• Your instructions
Once the line containing "Republic Services provides value" is found in the entries below, restate it and each following line word for word, stopping after the line containing "projects and activities;".

··· Provided data ···

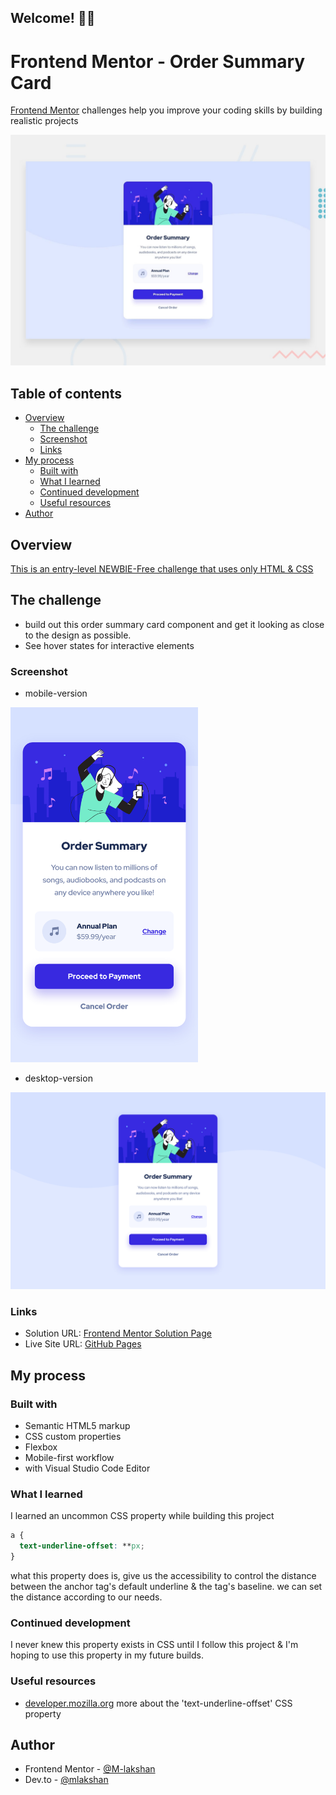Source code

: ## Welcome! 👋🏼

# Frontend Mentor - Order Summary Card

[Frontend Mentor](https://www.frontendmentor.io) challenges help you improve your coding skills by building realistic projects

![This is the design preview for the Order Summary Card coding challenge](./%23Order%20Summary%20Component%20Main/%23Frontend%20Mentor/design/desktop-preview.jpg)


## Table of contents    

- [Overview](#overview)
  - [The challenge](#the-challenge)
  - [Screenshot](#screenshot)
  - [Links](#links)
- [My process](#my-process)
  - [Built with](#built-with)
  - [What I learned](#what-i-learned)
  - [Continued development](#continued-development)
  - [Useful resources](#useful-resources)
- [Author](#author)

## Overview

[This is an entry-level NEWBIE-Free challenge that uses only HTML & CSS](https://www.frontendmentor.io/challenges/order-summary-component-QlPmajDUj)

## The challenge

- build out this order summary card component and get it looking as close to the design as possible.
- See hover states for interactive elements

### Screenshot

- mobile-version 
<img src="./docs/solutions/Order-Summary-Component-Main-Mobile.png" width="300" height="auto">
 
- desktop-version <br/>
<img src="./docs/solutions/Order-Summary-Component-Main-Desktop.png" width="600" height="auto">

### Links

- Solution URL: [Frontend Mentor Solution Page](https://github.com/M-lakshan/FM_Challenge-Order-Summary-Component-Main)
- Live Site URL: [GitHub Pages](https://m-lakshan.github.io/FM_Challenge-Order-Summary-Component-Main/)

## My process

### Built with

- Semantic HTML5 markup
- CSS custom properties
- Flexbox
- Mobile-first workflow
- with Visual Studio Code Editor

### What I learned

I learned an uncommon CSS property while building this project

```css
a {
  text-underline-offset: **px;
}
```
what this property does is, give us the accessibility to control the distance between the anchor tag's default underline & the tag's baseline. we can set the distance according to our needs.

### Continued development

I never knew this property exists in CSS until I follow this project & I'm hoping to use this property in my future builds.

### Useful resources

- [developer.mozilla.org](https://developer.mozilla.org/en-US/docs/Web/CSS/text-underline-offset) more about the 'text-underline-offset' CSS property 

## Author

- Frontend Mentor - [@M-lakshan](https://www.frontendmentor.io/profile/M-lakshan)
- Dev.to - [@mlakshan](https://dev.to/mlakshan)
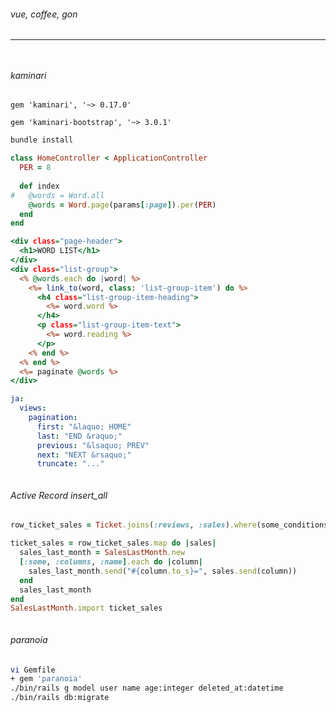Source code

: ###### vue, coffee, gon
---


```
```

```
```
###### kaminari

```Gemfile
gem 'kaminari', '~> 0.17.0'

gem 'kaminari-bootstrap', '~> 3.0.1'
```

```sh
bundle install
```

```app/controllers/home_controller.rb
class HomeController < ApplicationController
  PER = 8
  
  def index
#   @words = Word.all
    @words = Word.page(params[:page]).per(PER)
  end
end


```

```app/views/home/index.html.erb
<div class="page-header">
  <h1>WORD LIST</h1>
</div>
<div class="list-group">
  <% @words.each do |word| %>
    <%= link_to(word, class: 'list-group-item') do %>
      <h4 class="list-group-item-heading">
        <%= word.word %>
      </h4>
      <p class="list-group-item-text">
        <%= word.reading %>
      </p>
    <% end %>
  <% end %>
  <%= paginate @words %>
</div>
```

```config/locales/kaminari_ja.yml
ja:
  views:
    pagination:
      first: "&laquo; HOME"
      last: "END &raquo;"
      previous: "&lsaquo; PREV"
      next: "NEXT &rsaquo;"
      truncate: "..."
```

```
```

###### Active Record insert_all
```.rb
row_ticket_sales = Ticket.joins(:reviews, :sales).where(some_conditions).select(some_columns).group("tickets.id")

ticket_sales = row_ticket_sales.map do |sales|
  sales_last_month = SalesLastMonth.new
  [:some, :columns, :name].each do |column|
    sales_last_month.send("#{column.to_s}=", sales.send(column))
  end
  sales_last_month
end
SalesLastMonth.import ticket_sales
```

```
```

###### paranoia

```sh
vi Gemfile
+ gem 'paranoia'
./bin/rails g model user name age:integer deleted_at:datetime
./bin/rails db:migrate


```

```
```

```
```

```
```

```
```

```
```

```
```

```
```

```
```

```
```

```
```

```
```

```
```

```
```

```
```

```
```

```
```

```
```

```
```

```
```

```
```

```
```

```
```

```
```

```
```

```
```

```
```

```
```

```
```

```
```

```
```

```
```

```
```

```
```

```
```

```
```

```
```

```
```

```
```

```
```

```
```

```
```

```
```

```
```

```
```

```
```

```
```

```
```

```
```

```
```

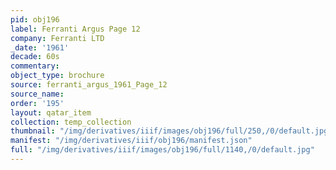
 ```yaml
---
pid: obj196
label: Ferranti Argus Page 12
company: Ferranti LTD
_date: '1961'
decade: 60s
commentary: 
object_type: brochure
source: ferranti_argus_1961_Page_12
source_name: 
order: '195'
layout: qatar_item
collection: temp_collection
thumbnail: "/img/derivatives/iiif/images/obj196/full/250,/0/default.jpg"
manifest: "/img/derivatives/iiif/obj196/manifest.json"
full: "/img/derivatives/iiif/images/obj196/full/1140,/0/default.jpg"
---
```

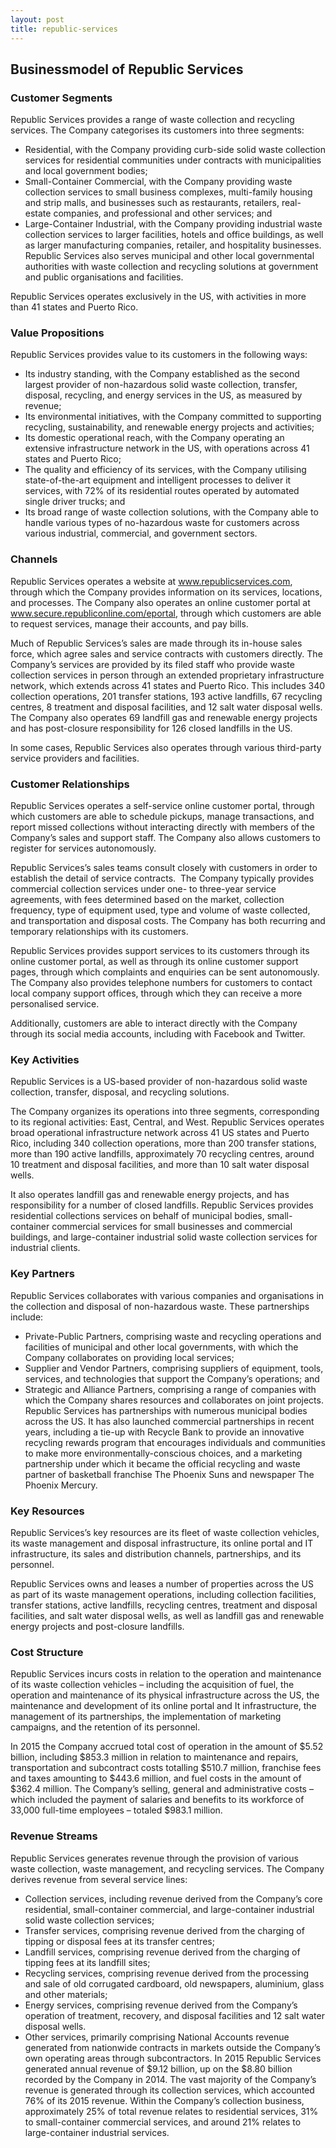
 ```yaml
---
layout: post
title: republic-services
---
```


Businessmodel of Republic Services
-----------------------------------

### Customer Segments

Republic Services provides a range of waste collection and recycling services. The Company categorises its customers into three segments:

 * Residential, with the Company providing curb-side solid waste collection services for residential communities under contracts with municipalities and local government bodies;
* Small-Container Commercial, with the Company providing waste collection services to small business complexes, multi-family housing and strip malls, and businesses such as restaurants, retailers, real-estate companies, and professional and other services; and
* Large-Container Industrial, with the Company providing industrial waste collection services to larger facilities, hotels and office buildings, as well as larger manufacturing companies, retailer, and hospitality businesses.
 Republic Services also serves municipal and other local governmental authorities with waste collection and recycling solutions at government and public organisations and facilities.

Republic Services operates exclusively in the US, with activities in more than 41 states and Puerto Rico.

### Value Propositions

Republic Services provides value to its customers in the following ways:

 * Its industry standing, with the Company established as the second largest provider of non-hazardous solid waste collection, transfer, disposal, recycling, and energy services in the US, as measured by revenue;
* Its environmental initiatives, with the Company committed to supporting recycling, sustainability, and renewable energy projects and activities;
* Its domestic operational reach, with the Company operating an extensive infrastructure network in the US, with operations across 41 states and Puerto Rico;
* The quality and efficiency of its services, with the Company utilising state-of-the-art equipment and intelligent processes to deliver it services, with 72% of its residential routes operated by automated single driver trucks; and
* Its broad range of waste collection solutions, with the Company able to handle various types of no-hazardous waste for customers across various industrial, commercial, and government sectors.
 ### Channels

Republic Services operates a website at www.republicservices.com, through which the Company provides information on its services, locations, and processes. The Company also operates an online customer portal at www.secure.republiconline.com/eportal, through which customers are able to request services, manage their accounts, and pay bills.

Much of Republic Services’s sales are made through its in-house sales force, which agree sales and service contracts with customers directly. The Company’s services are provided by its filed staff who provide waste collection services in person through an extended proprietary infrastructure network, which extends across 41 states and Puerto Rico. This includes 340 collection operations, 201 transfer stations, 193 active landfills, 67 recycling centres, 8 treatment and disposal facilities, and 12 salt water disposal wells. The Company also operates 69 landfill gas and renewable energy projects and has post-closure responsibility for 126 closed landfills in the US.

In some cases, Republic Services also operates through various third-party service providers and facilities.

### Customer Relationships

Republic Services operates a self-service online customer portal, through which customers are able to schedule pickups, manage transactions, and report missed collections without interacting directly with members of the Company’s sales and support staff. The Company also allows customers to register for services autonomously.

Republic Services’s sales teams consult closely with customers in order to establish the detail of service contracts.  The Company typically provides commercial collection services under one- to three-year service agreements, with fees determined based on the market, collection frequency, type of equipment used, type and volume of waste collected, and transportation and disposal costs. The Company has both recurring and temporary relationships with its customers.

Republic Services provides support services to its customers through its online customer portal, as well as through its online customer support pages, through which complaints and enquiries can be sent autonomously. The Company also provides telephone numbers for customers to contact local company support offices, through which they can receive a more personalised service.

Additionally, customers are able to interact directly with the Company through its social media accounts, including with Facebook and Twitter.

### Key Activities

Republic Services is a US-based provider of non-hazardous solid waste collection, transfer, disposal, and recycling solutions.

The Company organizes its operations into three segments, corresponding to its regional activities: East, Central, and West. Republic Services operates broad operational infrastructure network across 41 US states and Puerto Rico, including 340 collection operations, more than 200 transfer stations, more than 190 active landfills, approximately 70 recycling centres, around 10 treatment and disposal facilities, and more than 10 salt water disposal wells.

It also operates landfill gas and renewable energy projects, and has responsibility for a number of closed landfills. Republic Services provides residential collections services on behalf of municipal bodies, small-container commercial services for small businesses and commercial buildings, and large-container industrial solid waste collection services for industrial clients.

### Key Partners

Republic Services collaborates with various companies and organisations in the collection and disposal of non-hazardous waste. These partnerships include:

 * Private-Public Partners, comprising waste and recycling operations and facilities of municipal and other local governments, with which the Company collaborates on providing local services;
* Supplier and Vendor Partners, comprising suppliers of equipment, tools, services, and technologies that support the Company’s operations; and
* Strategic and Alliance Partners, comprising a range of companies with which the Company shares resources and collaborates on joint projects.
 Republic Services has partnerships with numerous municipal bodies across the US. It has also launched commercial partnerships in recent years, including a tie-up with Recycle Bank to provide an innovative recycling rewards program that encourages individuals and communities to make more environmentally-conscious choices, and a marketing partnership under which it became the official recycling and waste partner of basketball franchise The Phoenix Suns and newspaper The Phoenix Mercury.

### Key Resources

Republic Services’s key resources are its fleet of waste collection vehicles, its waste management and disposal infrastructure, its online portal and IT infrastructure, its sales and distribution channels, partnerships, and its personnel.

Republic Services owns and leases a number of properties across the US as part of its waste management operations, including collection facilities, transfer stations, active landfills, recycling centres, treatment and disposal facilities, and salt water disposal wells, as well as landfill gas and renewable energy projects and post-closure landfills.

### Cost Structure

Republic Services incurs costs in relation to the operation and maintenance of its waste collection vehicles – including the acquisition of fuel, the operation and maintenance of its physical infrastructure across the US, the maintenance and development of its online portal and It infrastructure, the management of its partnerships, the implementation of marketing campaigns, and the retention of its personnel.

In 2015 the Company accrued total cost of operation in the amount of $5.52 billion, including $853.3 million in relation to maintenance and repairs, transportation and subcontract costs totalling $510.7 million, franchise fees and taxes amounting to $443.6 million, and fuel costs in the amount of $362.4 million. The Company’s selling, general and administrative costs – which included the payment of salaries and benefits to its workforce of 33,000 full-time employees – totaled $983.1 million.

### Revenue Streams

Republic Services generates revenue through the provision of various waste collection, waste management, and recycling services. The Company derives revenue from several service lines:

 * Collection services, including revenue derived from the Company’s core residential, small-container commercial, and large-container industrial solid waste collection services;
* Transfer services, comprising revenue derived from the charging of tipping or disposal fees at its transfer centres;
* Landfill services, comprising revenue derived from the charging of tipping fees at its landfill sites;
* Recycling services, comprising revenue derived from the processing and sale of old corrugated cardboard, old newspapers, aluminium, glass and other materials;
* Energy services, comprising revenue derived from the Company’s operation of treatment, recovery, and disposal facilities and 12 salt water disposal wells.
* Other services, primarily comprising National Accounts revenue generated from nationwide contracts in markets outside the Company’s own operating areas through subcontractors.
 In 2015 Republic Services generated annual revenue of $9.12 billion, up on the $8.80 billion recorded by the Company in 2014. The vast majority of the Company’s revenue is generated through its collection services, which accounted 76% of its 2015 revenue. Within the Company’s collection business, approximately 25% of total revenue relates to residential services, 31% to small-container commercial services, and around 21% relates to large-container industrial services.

···
··· Provided data ···

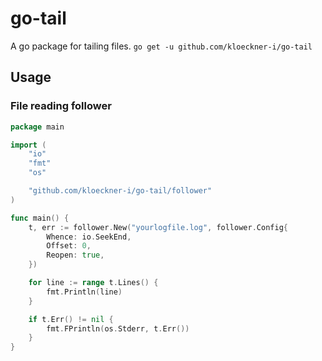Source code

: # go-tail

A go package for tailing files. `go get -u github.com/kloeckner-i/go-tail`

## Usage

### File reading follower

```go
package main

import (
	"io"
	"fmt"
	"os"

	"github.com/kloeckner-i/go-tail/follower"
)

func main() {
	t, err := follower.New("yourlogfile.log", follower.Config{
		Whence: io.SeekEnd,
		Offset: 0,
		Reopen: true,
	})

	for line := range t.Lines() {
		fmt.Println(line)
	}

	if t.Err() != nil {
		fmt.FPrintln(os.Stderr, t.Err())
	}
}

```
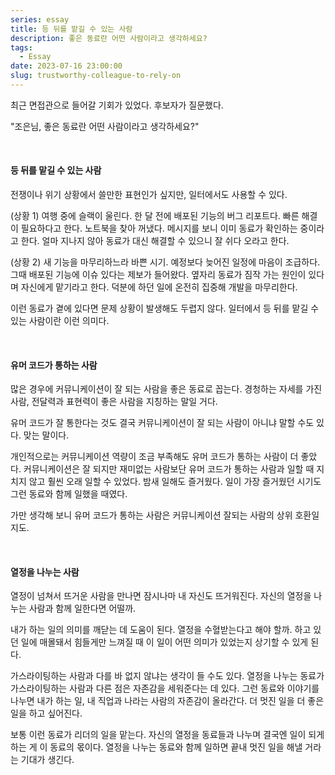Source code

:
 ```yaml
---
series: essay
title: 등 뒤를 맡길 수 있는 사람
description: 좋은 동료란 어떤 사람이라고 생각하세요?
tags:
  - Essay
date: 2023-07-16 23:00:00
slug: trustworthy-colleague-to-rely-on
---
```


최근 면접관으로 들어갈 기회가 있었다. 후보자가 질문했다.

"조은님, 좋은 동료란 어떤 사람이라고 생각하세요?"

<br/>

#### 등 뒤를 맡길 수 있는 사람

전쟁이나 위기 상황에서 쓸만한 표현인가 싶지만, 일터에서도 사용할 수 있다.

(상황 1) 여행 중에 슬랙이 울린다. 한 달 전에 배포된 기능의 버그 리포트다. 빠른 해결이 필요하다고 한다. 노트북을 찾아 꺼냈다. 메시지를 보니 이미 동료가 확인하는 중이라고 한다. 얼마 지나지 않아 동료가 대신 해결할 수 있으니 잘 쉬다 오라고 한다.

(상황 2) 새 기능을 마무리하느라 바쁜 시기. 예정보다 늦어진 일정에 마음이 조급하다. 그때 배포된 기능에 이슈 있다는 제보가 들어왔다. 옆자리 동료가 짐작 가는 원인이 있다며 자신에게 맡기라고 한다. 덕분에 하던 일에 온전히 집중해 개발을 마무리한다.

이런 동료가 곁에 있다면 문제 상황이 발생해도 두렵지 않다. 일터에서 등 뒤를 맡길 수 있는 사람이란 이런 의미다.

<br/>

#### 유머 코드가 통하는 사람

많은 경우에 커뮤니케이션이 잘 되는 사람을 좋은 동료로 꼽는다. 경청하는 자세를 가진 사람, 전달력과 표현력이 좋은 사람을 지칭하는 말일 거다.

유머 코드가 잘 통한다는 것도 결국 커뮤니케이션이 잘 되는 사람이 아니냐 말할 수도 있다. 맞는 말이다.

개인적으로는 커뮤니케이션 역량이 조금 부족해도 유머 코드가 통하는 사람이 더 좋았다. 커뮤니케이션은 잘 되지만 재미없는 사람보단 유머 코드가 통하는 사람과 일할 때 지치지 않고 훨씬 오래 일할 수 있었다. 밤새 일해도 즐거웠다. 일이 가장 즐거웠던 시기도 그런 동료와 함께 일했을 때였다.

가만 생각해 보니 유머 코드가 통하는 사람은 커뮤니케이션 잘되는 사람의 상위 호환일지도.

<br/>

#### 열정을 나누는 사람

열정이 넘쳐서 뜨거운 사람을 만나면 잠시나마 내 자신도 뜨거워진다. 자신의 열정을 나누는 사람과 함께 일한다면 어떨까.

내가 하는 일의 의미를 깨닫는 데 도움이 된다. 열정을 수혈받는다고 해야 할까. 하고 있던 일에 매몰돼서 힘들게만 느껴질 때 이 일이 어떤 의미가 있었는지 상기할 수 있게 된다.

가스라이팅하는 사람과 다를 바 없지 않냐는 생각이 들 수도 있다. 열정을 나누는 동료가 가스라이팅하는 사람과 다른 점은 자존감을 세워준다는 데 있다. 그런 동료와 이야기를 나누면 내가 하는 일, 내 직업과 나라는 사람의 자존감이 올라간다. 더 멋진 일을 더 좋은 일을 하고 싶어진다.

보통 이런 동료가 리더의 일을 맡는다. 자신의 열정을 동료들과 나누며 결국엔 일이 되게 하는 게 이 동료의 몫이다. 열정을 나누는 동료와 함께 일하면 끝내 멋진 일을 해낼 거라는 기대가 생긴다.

···

• Response box
Republic Services provides value to its customers in the following ways:

 * Its industry standing, with the Company established as the second largest provider of non-hazardous solid waste collection, transfer, disposal, recycling, and energy services in the US, as measured by revenue;
* Its environmental initiatives, with the Company committed to supporting recycling, sustainability, and renewable energy projects and activities;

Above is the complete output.